One time they made me wear a sign that read, "Ask me to bark like a dog" and all day long kids would come up to and ask me to bark like a dog, and I'd do it.

Ah, jeez, the friggin' signs... Elan School was real big on the signs. Hyde School even had them for a while. I think I remember one particular awful episode where some kid was forced to wear a big diaper (he was quite overweight, and this was one of the issues he was being confronted about), and a sign reading "Ask me why I'm such a baby."

From an old Time article in 1975:

    Faced with a rebellious applicant, Gauld once shouted, "Listen, I'm telling you either change your attitude around me or I will jam it down your throat."
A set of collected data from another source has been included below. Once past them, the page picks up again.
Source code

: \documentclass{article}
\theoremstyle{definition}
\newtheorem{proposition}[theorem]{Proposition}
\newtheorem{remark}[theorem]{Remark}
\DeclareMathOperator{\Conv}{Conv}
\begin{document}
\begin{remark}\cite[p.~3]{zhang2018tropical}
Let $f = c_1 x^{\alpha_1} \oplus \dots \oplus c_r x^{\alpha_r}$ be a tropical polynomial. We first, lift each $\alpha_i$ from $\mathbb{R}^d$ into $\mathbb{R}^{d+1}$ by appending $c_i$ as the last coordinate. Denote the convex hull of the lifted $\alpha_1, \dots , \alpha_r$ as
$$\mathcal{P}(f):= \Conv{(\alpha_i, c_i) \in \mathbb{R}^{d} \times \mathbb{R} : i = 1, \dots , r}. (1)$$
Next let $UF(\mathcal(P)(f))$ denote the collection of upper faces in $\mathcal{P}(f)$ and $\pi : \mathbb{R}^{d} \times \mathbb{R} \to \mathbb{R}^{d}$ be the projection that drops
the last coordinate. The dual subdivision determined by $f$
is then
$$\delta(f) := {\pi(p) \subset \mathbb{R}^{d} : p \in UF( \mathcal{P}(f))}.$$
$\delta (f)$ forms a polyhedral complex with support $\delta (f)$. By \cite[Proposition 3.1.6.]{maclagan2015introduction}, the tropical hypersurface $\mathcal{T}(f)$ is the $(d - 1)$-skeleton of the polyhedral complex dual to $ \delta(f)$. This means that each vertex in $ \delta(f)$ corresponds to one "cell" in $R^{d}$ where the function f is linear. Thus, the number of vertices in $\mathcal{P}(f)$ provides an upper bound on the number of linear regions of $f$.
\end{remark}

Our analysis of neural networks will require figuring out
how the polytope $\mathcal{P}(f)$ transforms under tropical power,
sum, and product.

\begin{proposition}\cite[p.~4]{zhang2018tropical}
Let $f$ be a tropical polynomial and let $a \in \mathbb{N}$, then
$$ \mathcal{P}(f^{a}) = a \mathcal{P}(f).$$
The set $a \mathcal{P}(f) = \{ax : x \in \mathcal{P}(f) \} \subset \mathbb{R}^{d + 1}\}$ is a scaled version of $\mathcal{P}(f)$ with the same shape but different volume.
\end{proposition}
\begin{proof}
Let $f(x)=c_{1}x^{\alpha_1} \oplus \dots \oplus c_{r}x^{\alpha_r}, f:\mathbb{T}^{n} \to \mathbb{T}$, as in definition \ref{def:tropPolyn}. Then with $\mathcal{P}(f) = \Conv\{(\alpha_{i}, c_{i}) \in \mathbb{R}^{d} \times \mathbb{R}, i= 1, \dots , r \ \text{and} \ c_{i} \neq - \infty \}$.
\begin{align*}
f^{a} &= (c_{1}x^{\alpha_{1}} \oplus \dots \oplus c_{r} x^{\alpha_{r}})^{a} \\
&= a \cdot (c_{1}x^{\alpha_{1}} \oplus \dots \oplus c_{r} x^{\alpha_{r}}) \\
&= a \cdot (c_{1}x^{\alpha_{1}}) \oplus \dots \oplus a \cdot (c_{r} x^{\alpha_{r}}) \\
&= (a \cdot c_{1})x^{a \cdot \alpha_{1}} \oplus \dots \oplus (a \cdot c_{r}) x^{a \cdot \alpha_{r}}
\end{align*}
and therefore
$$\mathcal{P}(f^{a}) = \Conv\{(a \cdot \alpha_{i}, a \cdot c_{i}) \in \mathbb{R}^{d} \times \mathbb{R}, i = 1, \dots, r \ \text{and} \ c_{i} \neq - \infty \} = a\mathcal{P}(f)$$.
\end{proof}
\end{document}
    Although annual fees for tuition, board and room add up to a hefty $4,700
    [not any more! lol], life at the small (enrollment: 175) coed boarding school is almost as rigorous as that of a Marine boot camp. Many of the students are troubled, and short-tempered Gauld treats them like a drill instructor faced with a platoon of left-footed recruits. He occasionally slaps and routinely humiliates the kids--with their parents' tacit consent--in a no-holds-barred effort to toughen them up and build their characters. "The rod is only wrong in the wrong hands," Gauld likes to say. When he finds that a student has what he considers a "bad attitude," Gauld may order him to wear a sign saying I ACT LIKE A BABY, or tell him to dig a 6-ft. by 6-ft. trench and then fill it up. He has even conducted a public paddling ceremony at Hyde...[/list]
    « Last Edit: December 04, 2008, 01:39:53 AM by Ursus »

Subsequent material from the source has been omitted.